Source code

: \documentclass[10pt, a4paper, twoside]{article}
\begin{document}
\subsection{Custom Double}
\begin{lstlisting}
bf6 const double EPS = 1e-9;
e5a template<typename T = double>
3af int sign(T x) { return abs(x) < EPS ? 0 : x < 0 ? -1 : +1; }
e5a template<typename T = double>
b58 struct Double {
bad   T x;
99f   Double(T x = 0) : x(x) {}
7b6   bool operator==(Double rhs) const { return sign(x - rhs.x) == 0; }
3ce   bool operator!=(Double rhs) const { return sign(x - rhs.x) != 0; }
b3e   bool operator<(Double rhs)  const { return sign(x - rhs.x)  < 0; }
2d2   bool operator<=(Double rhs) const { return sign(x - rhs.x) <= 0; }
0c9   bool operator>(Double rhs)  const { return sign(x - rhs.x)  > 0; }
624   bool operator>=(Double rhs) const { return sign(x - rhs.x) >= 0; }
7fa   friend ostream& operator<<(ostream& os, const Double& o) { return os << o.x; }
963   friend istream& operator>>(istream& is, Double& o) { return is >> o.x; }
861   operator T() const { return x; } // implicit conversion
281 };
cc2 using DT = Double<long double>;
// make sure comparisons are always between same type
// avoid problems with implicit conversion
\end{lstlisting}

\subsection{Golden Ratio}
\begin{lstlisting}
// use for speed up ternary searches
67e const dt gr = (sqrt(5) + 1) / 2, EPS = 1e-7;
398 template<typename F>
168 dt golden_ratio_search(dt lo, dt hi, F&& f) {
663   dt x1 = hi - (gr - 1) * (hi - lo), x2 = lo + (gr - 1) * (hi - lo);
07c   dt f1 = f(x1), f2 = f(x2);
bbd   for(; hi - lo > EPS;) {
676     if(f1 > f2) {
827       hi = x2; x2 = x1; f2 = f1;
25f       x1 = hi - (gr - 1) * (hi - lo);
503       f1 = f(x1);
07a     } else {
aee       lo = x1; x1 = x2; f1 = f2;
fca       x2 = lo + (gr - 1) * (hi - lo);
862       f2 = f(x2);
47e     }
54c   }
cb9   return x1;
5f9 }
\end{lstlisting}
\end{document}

------------------------

* [Problem details]: Your answer should be an exact transcription of the data above.

* [Result of the task]:
Source code

: \documentclass[10pt, a4paper, twoside]{article}
\begin{document}
\subsection{Custom Double}
\begin{lstlisting}
bf6 const double EPS = 1e-9;
e5a template<typename T = double>
3af int sign(T x) { return abs(x) < EPS ? 0 : x < 0 ? -1 : +1; }
e5a template<typename T = double>
b58 struct Double {
bad   T x;
99f   Double(T x = 0) : x(x) {}
7b6   bool operator==(Double rhs) const { return sign(x - rhs.x) == 0; }
3ce   bool operator!=(Double rhs) const { return sign(x - rhs.x) != 0; }
b3e   bool operator<(Double rhs)  const { return sign(x - rhs.x)  < 0; }
2d2   bool operator<=(Double rhs) const { return sign(x - rhs.x) <= 0; }
0c9   bool operator>(Double rhs)  const { return sign(x - rhs.x)  > 0; }
624   bool operator>=(Double rhs) const { return sign(x - rhs.x) >= 0; }
7fa   friend ostream& operator<<(ostream& os, const Double& o) { return os << o.x; }
963   friend istream& operator>>(istream& is, Double& o) { return is >> o.x; }
861   operator T() const { return x; } // implicit conversion
281 };
cc2 using DT = Double<long double>;
// make sure comparisons are always between same type
// avoid problems with implicit conversion
\end{lstlisting}

\subsection{Golden Ratio}
\begin{lstlisting}
// use for speed up ternary searches
67e const dt gr = (sqrt(5) + 1) / 2, EPS = 1e-7;
398 template<typename F>
168 dt golden_ratio_search(dt lo, dt hi, F&& f) {
663   dt x1 = hi - (gr - 1) * (hi - lo), x2 = lo + (gr - 1) * (hi - lo);
07c   dt f1 = f(x1), f2 = f(x2);
bbd   for(; hi - lo > EPS;) {
676     if(f1 > f2) {
827       hi = x2; x2 = x1; f2 = f1;
25f       x1 = hi - (gr - 1) * (hi - lo);
503       f1 = f(x1);
07a     } else {
aee       lo = x1; x1 = x2; f1 = f2;
fca       x2 = lo + (gr - 1) * (hi - lo);
862       f2 = f(x2);
47e     }
54c   }
cb9   return x1;
5f9 }
\end{lstlisting}
\end{document}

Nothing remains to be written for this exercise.